- _EXERCISE_
Starting at the first line of the records below, reproduce every line up to and including the line with "This is particularly", but leave out all pictures.

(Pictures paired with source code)
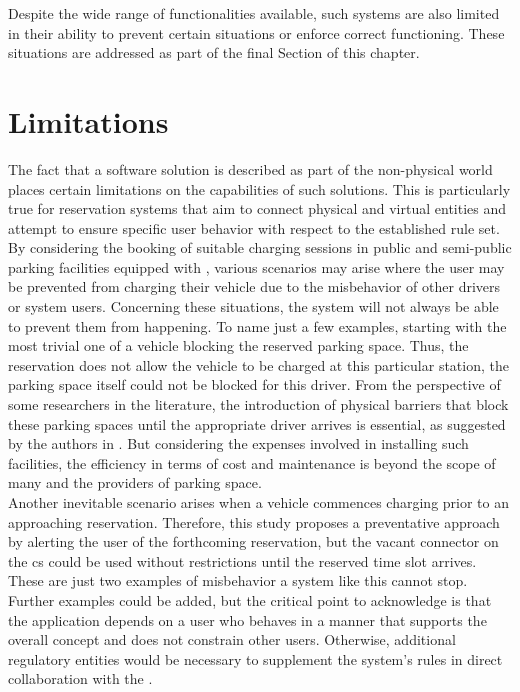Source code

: \noindent Despite the wide range of functionalities available, such systems are also limited in their ability to prevent certain situations or enforce correct functioning. These situations are addressed as part of the final Section of this chapter.

\section{Limitations}
\label{ch:Analysis and Validation:sec:Limitations}

The fact that a software solution is described as part of the non-physical world places certain limitations on the capabilities of such solutions. 
This is particularly true for reservation systems that aim to connect physical and virtual entities and attempt to ensure specific user behavior with respect to the established rule set.
By considering the booking of suitable charging sessions in public and semi-public parking facilities equipped with , various scenarios may arise where the user may be prevented from charging their vehicle due to the misbehavior of other drivers or system users. 
Concerning these situations, the system will not always be able to prevent them from happening.
To name just a few examples, starting with the most trivial one of a vehicle blocking the reserved parking space. Thus, the reservation does not allow the vehicle to be charged at this particular station, the parking space itself could not be blocked for this driver.
From the perspective of some researchers in the literature, the introduction of physical barriers that block these parking spaces until the appropriate driver arrives is essential, as suggested by the authors in \cite{basmadjian_reference_2020}.
But considering the expenses involved in installing such facilities, the efficiency in terms of cost and maintenance is beyond the scope of many  and the providers of parking space. \\
Another inevitable scenario arises when a vehicle commences charging prior to an approaching reservation. Therefore, this study proposes a preventative approach by alerting the user of the forthcoming reservation, but the vacant connector on the \acrshort{cs} could be used without restrictions until the reserved time slot arrives.
These are just two examples of misbehavior a system like this cannot stop. Further examples could be added, but the critical point to acknowledge is that the application depends on a user who behaves in a manner that supports the overall concept and does not constrain other users.
Otherwise, additional regulatory entities would be necessary to supplement the system's rules in direct collaboration with the .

- _SOLUTION TO THIS PROBLEM_
Source code

: \noindent Despite the wide range of functionalities available, such systems are also limited in their ability to prevent certain situations or enforce correct functioning. These situations are addressed as part of the final Section of this chapter.

\section{Limitations}
\label{ch:Analysis and Validation:sec:Limitations}

The fact that a software solution is described as part of the non-physical world places certain limitations on the capabilities of such solutions. 
This is particularly true for reservation systems that aim to connect physical and virtual entities and attempt to ensure specific user behavior with respect to the established rule set.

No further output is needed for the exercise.